[DATA FOR THE TASK — start]

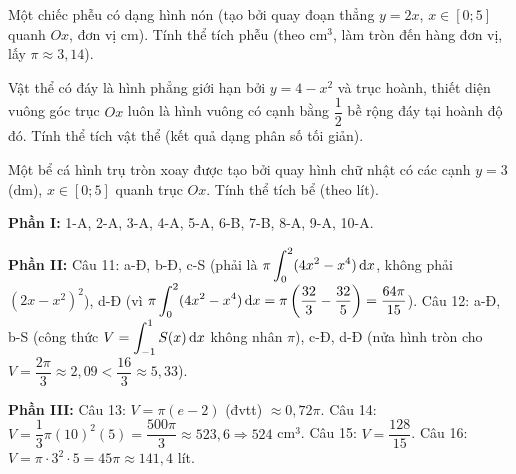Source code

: \cauhoi Một chiếc phễu có dạng hình nón (tạo bởi quay đoạn thẳng $y=2x$, $x\in[0;5]$ quanh $Ox$, đơn vị cm). Tính thể tích phễu (theo cm$^3$, làm tròn đến hàng đơn vị, lấy $\pi\approx3{,}14$).

\cauhoi Vật thể có đáy là hình phẳng giới hạn bởi $y=4-x^2$ và trục hoành, thiết diện vuông góc trục $Ox$ luôn là hình vuông có cạnh bằng $\dfrac12$ bề rộng đáy tại hoành độ đó. Tính thể tích vật thể (kết quả dạng phân số tối giản).

\cauhoi Một bể cá hình trụ tròn xoay được tạo bởi quay hình chữ nhật có các cạnh $y=3$ (dm), $x\in[0;5]$ quanh trục $Ox$. Tính thể tích bể (theo lít).

\clearpage
\begin{hopchuy}[Đáp án]
\textbf{Phần I:} 1-A, 2-A, 3-A, 4-A, 5-A, 6-B, 7-B, 8-A, 9-A, 10-A.

\textbf{Phần II:} Câu 11: a-Đ, b-Đ, c-S (phải là $\pi\displaystyle\int_0^2(4x^2-x^4)\dx$, không phải $(2x-x^2)^2$), d-Đ (vì $\pi\displaystyle\int_0^2(4x^2-x^4)\dx=\pi\left(\dfrac{32}{3}-\dfrac{32}{5}\right)=\dfrac{64\pi}{15}$). \quad Câu 12: a-Đ, b-S (công thức $V=\displaystyle\int_{-1}^1 S(x)\dx$ không nhân $\pi$), c-Đ, d-Đ (nửa hình tròn cho $V=\dfrac{2\pi}{3}\approx2{,}09 < \dfrac{16}{3}\approx5{,}33$).

\textbf{Phần III:} Câu 13: $V=\pi(e-2)$ (đvtt) $\approx0{,}72\pi$. \quad Câu 14: $V=\dfrac13\pi(10)^2(5)=\dfrac{500\pi}{3}\approx523{,}6\Rightarrow524$ cm$^3$. \quad Câu 15: $V=\dfrac{128}{15}$. \quad Câu 16: $V=\pi\cdot3^2\cdot5=45\pi\approx141{,}4$ lít.
\end{hopchuy}

\newpage
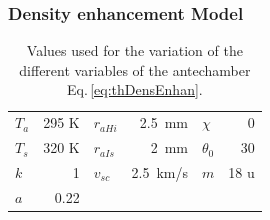		\subsubsection{Density enhancement Model}\label{subsubsec:Densenhan}
		\begin{table}
			\begin{center}
				\begin{tabular}{|l r |l r |l r|}
					\hline
					$T_a$ 	& 295 K	& $r_{aHi}$	& 2.5\, mm	& $\chi$	& 0\degree \\
					$T_s$ 	& 320 K & $r_{aIs}$ & 2\, mm	& $\theta_0$& 30\degree\\	
					$k$		&	1	& $v_{sc}$	& 2.5\, km/s& $m$		& 18 u\\
					$a$		& 0.22	&			&			&			&	\\
					\hline
				\end{tabular}
			\end{center}
			\caption{Values used for the variation of the different variables of the antechamber Eq.\,\eqref{eq:thDensEnhan}.}
			\label{tab:thDensEnhan}
		\end{table}
		
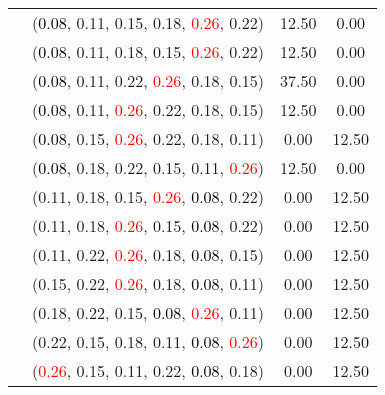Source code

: \documentclass[10pt,a4paper]{report}
\begin{document}
\begin{center}
\begin{longtable}{clcc}
			&(\textcolor{black}{0.08}, 0.11, 0.15, 0.18, \textcolor{red}{0.26}, 0.22)&12.50&0.00\\
			&(\textcolor{black}{0.08}, 0.11, 0.18, 0.15, \textcolor{red}{0.26}, 0.22)&12.50&0.00\\
			&(\textcolor{black}{0.08}, 0.11, 0.22, \textcolor{red}{0.26}, 0.18, 0.15)&37.50&0.00\\
			&(\textcolor{black}{0.08}, 0.11, \textcolor{red}{0.26}, 0.22, 0.18, 0.15)&12.50&0.00\\
			&(\textcolor{black}{0.08}, 0.15, \textcolor{red}{0.26}, 0.22, 0.18, 0.11)&0.00&12.50\\
			&(\textcolor{black}{0.08}, 0.18, 0.22, 0.15, 0.11, \textcolor{red}{0.26})&12.50&0.00\\
			&(0.11, 0.18, 0.15, \textcolor{red}{0.26}, \textcolor{black}{0.08}, 0.22)&0.00&12.50\\
			&(0.11, 0.18, \textcolor{red}{0.26}, 0.15, \textcolor{black}{0.08}, 0.22)&0.00&12.50\\
			&(0.11, 0.22, \textcolor{red}{0.26}, 0.18, \textcolor{black}{0.08}, 0.15)&0.00&12.50\\
			&(0.15, 0.22, \textcolor{red}{0.26}, 0.18, \textcolor{black}{0.08}, 0.11)&0.00&12.50\\
			&(0.18, 0.22, 0.15, \textcolor{black}{0.08}, \textcolor{red}{0.26}, 0.11)&0.00&12.50\\
			&(0.22, 0.15, 0.18, 0.11, \textcolor{black}{0.08}, \textcolor{red}{0.26})&0.00&12.50\\
			&(\textcolor{red}{0.26}, 0.15, 0.11, 0.22, \textcolor{black}{0.08}, 0.18)&0.00&12.50\\
		\bottomrule
	\end{longtable}
\end{center}
\end{document}
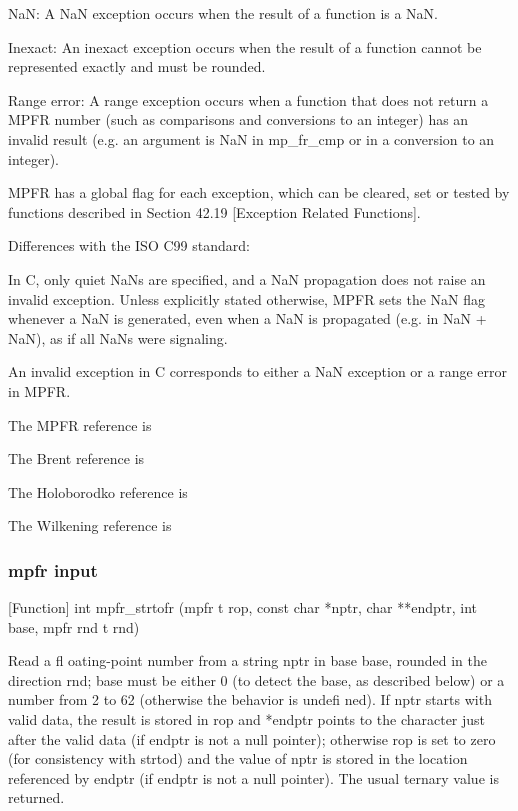 \vspace{0.3cm}
NaN: A NaN exception occurs when the result of a function is a NaN. 

\vspace{0.3cm}
Inexact: An inexact exception occurs when the result of a function cannot be represented exactly and must be rounded. 

\vspace{0.3cm}
Range error: A range exception occurs when a function that does not return a MPFR number (such as comparisons and conversions to an integer) has an invalid result (e.g. an argument is NaN in mp\_fr\_cmp or in a conversion to an integer). 

\vspace{0.3cm}
MPFR has a global flag for each exception, which can be cleared, set or tested by functions described in Section 42.19 [Exception Related Functions].

\vspace{0.3cm}
Differences with the ISO C99 standard: 

In C, only quiet NaNs are specified, and a NaN propagation does not raise an invalid exception. Unless explicitly stated otherwise, MPFR sets the NaN flag whenever a NaN is generated, even when a NaN is propagated (e.g. in NaN + NaN), as if all NaNs were signaling. 

An invalid exception in C corresponds to either a NaN exception or a range error in MPFR. 





The MPFR reference is \cite{MPFR_2007}

The Brent reference is \cite{Brent2010}

The Holoborodko reference is \cite{Holoborodko2012}

The Wilkening reference is \cite{Wilkening2008}

\lipsum[1]


\subsubsection{mpfr input}

[Function] int mpfr\_strtofr (mpfr t rop, const char *nptr, char **endptr, int base,
mpfr rnd t rnd)

Read a fl oating-point number from a string nptr in base base, rounded in the direction rnd;
base must be either 0 (to detect the base, as described below) or a number from 2 to 62
(otherwise the behavior is undefi ned). If nptr starts with valid data, the result is stored in
rop and *endptr points to the character just after the valid data (if endptr is not a null
pointer); otherwise rop is set to zero (for consistency with strtod) and the value of nptr
is stored in the location referenced by endptr (if endptr is not a null pointer). The usual
ternary value is returned.

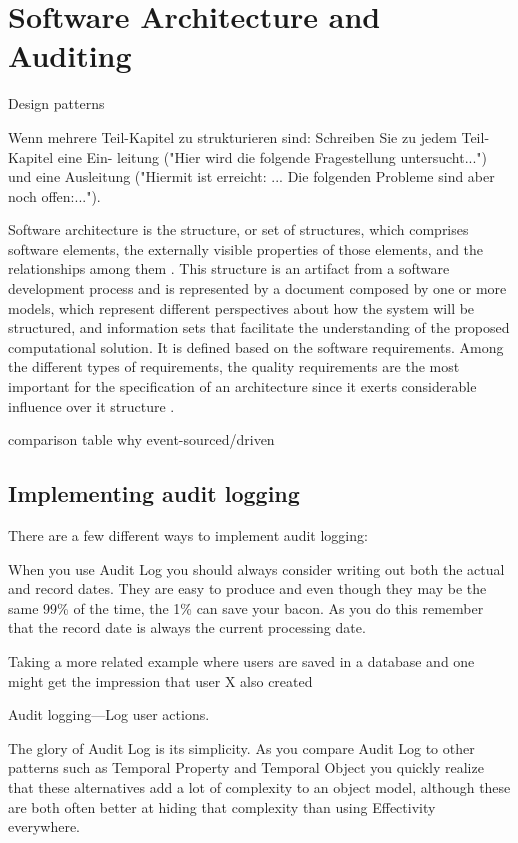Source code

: %
\chapter{Software Architecture and Auditing}\label{chap:sadt}
Design patterns

Wenn mehrere Teil-Kapitel zu strukturieren sind: Schreiben Sie zu jedem Teil-Kapitel eine Ein- leitung ("Hier wird die folgende Fragestellung untersucht...") und eine Ausleitung ("Hiermit ist erreicht: ... Die folgenden Probleme sind aber noch offen:...").

Software architecture is the structure, or set of structures, which comprises
software elements, the externally visible properties of those elements, and the
relationships among them \citep{SAIP}. This structure is an artifact from a software
development process and is represented by a document composed by one or more
models, which represent different perspectives about how the system will be
structured, and information sets that facilitate the understanding of the proposed
computational solution. It is defined based on the software requirements. Among the
different types of requirements, the quality requirements are the most important for
the specification of an architecture since it exerts considerable influence over it
structure \citep{SAIP}.

comparison table why event-sourced/driven \citep{richards2015software}

\section{Implementing audit logging}

There are a few different ways to implement audit logging:~\citep{richardson2018microservices}

When you use Audit Log you should always consider writing out both the actual and record dates. They are easy to produce and even though they may be the same 99\% of the time, the 1\% can save your bacon. As you do this remember that the record date is always the current processing date. \citep{AuditLog}

Taking a more related example where users are saved in a database and one might get the impression that user X also created 

Audit logging—Log user actions.

The glory of Audit Log is its simplicity. As you compare Audit Log to other patterns such as Temporal Property and Temporal Object you quickly realize that these alternatives add a lot of complexity to an object model, although these are both often better at hiding that complexity than using Effectivity everywhere.

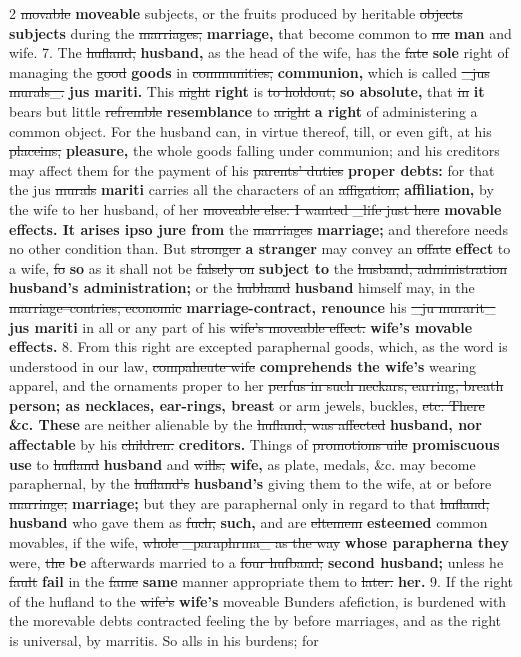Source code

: \documentclass[10pt]{article}
\begin{document}
\begin{multicols}{2}
\sout{movable} \textbf{moveable} subjects, or the fruits produced by heritable \sout{objects} \textbf{subjects} during the \sout{marriages,} \textbf{marriage,} that become common to \sout{me} \textbf{man} and wife. 7. The \sout{hufland,} \textbf{husband,} as the head of the wife, has the \sout{fate} \textbf{sole} right of managing the \sout{good} \textbf{goods} in \sout{communities,} \textbf{communion,} which is called \sout{\_jus murals\_.} \textbf{jus mariti.} This \sout{night} \textbf{right} is \sout{to holdout,} \textbf{so absolute,} that \sout{in} \textbf{it} bears but little \sout{refremble} \textbf{resemblance} to \sout{aright} \textbf{a right} of administering a common object. For the husband can, in virtue thereof, till, or even gift, at his \sout{placeins,} \textbf{pleasure,} the whole goods falling under communion; and his creditors may affect them for the payment of his \sout{parents’ duties} \textbf{proper debts:} for that the jus \sout{murals} \textbf{mariti} carries all the characters of an \sout{affigation,} \textbf{affiliation,} by the wife to her husband, of her \sout{moveable else. I wanted \_life just here} \textbf{movable effects. It arises ipso jure from} the \sout{marriages} \textbf{marriage;} and therefore needs no other condition than. But \sout{stronger} \textbf{a stranger} may convey an \sout{offate} \textbf{effect} to a wife, \sout{fo} \textbf{so} as it shall not be \sout{falsely on} \textbf{subject to} the \sout{husband, administration} \textbf{husband's administration;} or the \sout{hubhand} \textbf{husband} himself may, in the \sout{marriage–contries, economic} \textbf{marriage-contract, renounce} his \sout{\_ju murarit\_} \textbf{jus mariti} in all or any part of his \sout{wife’s moveable effect.} \textbf{wife's movable effects.} 8. From this right are excepted paraphernal goods, which, as the word is understood in our law, \sout{compaheute wife} \textbf{comprehends the wife's} wearing apparel, and the ornaments proper to her \sout{perfus in such neckars, earring, breath} \textbf{person; as necklaces, ear-rings, breast} or arm jewels, buckles, \sout{etc. There} \textbf{\&c. These} are neither alienable by the \sout{hufland, was affected} \textbf{husband, nor affectable} by his \sout{children.} \textbf{creditors.} Things of \sout{promotions uile} \textbf{promiscuous use} to \sout{hufland} \textbf{husband} and \sout{wills,} \textbf{wife,} as plate, medals, \&c. may become paraphernal, by the \sout{hufland's} \textbf{husband's} giving them to the wife, at or before \sout{marringe;} \textbf{marriage;} but they are paraphernal only in regard to that \sout{hufland,} \textbf{husband} who gave them as \sout{fuch,} \textbf{such,} and are \sout{eltemem} \textbf{esteemed} common movables, if the wife, \sout{whole \_paraphrma\_ as the way} \textbf{whose parapherna they} were, \sout{the} \textbf{be} afterwards married to a \sout{four hufband;} \textbf{second husband;} unless he \sout{fault} \textbf{fail} in the \sout{fame} \textbf{same} manner appropriate them to \sout{later.} \textbf{her.} 9. If the right of the hufland to the \sout{wife’s} \textbf{wife's} moveable Bunders afefiction, is burdened with the morevable debts contracted feeling the by before marriages, and as the right is universal, by marritis. So alls in his burdens; for 
\end{multicols}
\end{document}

[DATA FOR THE TASK — finish]

The exact lines of the material above starting at the one that contains "software elements, the" and ending at the one that contains "development process and" are what to retype; leave out everything else.

WRITTEN RESPONSE >>
software elements, the externally visible properties of those elements, and the
relationships among them \citep{SAIP}. This structure is an artifact from a software
development process and is represented by a document composed by one or more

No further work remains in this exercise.